Transcribe the listing word for word.

*** The input ***

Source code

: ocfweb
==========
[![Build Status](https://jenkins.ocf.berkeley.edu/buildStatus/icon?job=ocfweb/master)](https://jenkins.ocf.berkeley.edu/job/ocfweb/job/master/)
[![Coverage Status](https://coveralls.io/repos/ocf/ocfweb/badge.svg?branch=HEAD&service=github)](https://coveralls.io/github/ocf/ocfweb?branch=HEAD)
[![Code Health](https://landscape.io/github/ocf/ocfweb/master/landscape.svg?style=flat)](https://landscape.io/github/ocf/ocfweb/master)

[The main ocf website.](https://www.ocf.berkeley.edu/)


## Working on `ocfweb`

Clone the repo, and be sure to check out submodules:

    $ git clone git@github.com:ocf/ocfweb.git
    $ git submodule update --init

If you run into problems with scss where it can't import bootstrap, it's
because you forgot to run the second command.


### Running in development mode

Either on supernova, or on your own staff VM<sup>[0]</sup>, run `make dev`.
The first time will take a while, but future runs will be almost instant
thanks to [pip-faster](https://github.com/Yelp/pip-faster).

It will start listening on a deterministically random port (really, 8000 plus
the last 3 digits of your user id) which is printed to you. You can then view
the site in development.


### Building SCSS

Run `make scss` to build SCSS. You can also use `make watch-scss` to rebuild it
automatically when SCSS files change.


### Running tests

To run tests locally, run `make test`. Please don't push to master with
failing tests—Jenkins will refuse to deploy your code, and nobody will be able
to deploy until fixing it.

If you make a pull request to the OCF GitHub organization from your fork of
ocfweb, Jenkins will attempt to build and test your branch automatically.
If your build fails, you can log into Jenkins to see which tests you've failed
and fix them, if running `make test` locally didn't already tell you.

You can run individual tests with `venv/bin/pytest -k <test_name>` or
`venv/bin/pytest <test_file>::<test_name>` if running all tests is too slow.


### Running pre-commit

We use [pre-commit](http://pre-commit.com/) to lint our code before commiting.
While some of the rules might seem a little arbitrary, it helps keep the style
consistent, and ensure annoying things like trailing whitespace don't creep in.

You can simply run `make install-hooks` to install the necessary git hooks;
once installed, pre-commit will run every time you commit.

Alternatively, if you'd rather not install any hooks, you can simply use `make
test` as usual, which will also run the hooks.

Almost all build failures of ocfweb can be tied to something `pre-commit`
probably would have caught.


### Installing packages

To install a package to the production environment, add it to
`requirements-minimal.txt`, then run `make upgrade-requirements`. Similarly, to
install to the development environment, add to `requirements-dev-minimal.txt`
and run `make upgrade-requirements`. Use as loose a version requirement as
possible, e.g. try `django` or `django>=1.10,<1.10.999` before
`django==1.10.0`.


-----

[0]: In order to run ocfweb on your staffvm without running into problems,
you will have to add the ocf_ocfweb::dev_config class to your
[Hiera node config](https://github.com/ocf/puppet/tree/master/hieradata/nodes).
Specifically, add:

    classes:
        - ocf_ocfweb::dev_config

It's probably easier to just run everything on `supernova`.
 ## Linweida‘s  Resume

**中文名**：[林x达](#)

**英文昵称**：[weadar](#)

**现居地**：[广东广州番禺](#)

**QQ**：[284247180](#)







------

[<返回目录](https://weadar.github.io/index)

***

* Result of the exercise *
Source code

: ocfweb
==========
[![Build Status](https://jenkins.ocf.berkeley.edu/buildStatus/icon?job=ocfweb/master)](https://jenkins.ocf.berkeley.edu/job/ocfweb/job/master/)
[![Coverage Status](https://coveralls.io/repos/ocf/ocfweb/badge.svg?branch=HEAD&service=github)](https://coveralls.io/github/ocf/ocfweb?branch=HEAD)
[![Code Health](https://landscape.io/github/ocf/ocfweb/master/landscape.svg?style=flat)](https://landscape.io/github/ocf/ocfweb/master)

[The main ocf website.](https://www.ocf.berkeley.edu/)


## Working on `ocfweb`

Clone the repo, and be sure to check out submodules:

    $ git clone git@github.com:ocf/ocfweb.git
    $ git submodule update --init

If you run into problems with scss where it can't import bootstrap, it's
because you forgot to run the second command.


### Running in development mode

Either on supernova, or on your own staff VM<sup>[0]</sup>, run `make dev`.
The first time will take a while, but future runs will be almost instant
thanks to [pip-faster](https://github.com/Yelp/pip-faster).

It will start listening on a deterministically random port (really, 8000 plus
the last 3 digits of your user id) which is printed to you. You can then view
the site in development.


### Building SCSS

Run `make scss` to build SCSS. You can also use `make watch-scss` to rebuild it
automatically when SCSS files change.


### Running tests

To run tests locally, run `make test`. Please don't push to master with
failing tests—Jenkins will refuse to deploy your code, and nobody will be able
to deploy until fixing it.

If you make a pull request to the OCF GitHub organization from your fork of
ocfweb, Jenkins will attempt to build and test your branch automatically.
If your build fails, you can log into Jenkins to see which tests you've failed
and fix them, if running `make test` locally didn't already tell you.

You can run individual tests with `venv/bin/pytest -k <test_name>` or
`venv/bin/pytest <test_file>::<test_name>` if running all tests is too slow.


### Running pre-commit

We use [pre-commit](http://pre-commit.com/) to lint our code before commiting.
While some of the rules might seem a little arbitrary, it helps keep the style
consistent, and ensure annoying things like trailing whitespace don't creep in.

You can simply run `make install-hooks` to install the necessary git hooks;
once installed, pre-commit will run every time you commit.

Alternatively, if you'd rather not install any hooks, you can simply use `make
test` as usual, which will also run the hooks.

Almost all build failures of ocfweb can be tied to something `pre-commit`
probably would have caught.


### Installing packages

To install a package to the production environment, add it to
`requirements-minimal.txt`, then run `make upgrade-requirements`. Similarly, to
install to the development environment, add to `requirements-dev-minimal.txt`
and run `make upgrade-requirements`. Use as loose a version requirement as
possible, e.g. try `django` or `django>=1.10,<1.10.999` before
`django==1.10.0`.


-----

[0]: In order to run ocfweb on your staffvm without running into problems,
you will have to add the ocf_ocfweb::dev_config class to your
[Hiera node config](https://github.com/ocf/puppet/tree/master/hieradata/nodes).
Specifically, add:

    classes:
        - ocf_ocfweb::dev_config

It's probably easier to just run everything on `supernova`.
 ## Linweida‘s  Resume

**中文名**：[林x达](#)

**英文昵称**：[weadar](#)

**现居地**：[广东广州番禺](#)

**QQ**：[284247180](#)







------

[<返回目录](https://weadar.github.io/index)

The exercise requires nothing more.